You
can register your local vSphere Client with the vCenter Server instance using
an automated method that applies only to the vCenter Server Appliance.
The SDK provides a
registration script that you can run on your development machine. The script
connects to the
vCenter Server
Appliance and configures your local Web browser application to
interact with it.
Prerequisites
- Verify that you have
access to the
vCenter Server
Appliance.
- Verify that SSH is
enabled on the
vCenter Server
Appliance.
Procedure
-
Set the environment
variable
VMWARE_CFG_DIR
to specify the directory where the
script will place the configuration files it creates.
On a Windows
development machine, set the variable to
C:\Program Data\VMware\vCenter Server\cfg
.
On a MacOS development
machine, set the variable to
/var/lib/vmware/vsphere-client/
.
-
In a command
window, navigate to the
vCenter
registration scripts folder under
tools in your SDK
installation.
-
Run the registration
script with the following parameters:
- -vcip
vc
server ip is the IPv4 address of the vCenter Server
instance where you want to register your local vSphere Client.
- -u
SSH
username is the user account to authenticate the SSH
connection with the vCenter Server instance.
- -pw
SSH
password is the password for the SSH username.
- -p
vc
server ssh port is the port on which the vCenter Server
instance serves the SSH connection. The parameter is optional.

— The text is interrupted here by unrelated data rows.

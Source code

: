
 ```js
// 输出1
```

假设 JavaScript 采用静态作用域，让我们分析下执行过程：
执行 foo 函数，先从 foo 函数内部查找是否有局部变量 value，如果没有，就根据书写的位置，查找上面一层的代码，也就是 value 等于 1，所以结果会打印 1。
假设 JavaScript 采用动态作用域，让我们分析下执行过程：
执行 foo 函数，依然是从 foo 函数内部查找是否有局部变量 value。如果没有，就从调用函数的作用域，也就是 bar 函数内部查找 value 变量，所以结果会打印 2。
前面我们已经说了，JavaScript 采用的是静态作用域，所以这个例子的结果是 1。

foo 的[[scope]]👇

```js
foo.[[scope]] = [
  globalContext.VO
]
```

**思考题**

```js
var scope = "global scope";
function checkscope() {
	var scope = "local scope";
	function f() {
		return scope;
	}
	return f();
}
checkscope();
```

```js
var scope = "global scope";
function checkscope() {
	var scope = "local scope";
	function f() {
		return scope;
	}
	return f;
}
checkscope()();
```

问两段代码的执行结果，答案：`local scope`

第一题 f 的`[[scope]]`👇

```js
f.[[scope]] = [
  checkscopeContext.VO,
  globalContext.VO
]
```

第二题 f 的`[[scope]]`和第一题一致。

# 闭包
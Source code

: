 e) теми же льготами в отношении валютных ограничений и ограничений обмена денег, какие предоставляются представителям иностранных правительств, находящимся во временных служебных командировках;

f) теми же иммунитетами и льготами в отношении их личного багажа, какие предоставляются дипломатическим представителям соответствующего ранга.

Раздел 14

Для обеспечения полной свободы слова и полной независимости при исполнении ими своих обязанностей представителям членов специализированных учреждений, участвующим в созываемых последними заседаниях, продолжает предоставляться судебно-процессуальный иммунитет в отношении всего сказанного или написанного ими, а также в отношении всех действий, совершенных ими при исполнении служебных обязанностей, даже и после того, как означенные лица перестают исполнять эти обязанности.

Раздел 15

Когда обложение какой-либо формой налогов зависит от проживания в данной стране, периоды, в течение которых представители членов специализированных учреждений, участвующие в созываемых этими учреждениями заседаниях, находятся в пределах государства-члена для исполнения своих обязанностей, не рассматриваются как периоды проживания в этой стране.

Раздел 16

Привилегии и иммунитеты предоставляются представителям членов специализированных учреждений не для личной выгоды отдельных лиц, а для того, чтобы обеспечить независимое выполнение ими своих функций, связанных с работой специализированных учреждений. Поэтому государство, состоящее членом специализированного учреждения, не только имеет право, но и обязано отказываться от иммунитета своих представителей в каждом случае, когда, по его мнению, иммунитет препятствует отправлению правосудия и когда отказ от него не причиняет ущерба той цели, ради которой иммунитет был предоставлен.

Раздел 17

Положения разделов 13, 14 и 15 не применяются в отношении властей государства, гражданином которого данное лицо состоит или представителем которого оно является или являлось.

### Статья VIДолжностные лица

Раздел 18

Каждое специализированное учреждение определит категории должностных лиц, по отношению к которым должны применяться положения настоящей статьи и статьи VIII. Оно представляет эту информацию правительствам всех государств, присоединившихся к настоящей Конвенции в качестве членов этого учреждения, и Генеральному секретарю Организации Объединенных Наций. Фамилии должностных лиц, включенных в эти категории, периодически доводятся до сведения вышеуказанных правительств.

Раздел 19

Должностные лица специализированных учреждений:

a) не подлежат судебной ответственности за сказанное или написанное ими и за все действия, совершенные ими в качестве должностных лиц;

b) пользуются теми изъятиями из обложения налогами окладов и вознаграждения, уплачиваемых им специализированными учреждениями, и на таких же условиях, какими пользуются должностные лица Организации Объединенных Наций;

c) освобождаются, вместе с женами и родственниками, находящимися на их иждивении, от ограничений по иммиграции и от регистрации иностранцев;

The default
value is
22
.
- On a Windows
development machine, the script is
server-registration.bat.
- On a MacOS
development machine, the script is
server-registration.sh.
./server-registration.sh -vcip
192.0.2.1 -u myUser -pw myPassword -p 22
Note: To view the full
list of parameters for the script, use the
--help option.
-
Start the local
vSphere Client
by running the startup script located in
your_SDK_folder/html-client-sdk/vsphere-ui/server/bin.
- On a Windows
development machine, the script is
startup.bat.
- On a MacOS
development machine, the script is
startup.sh.
Note: You might need to
make the script executable:
chmod +x startup.sh
-
Open a Web browser and
log into your local
vSphere Client
at
https://localhost:9443/ui.
Your local
vSphere Client
connects to the
vCenter Server
instance and displays the vSphere inventory.
What to do next
You can deploy your custom
plug-ins to the local
vSphere Client
and verify whether the plug-ins function properly in your development
environment before deploying them on the remote Web browser applications.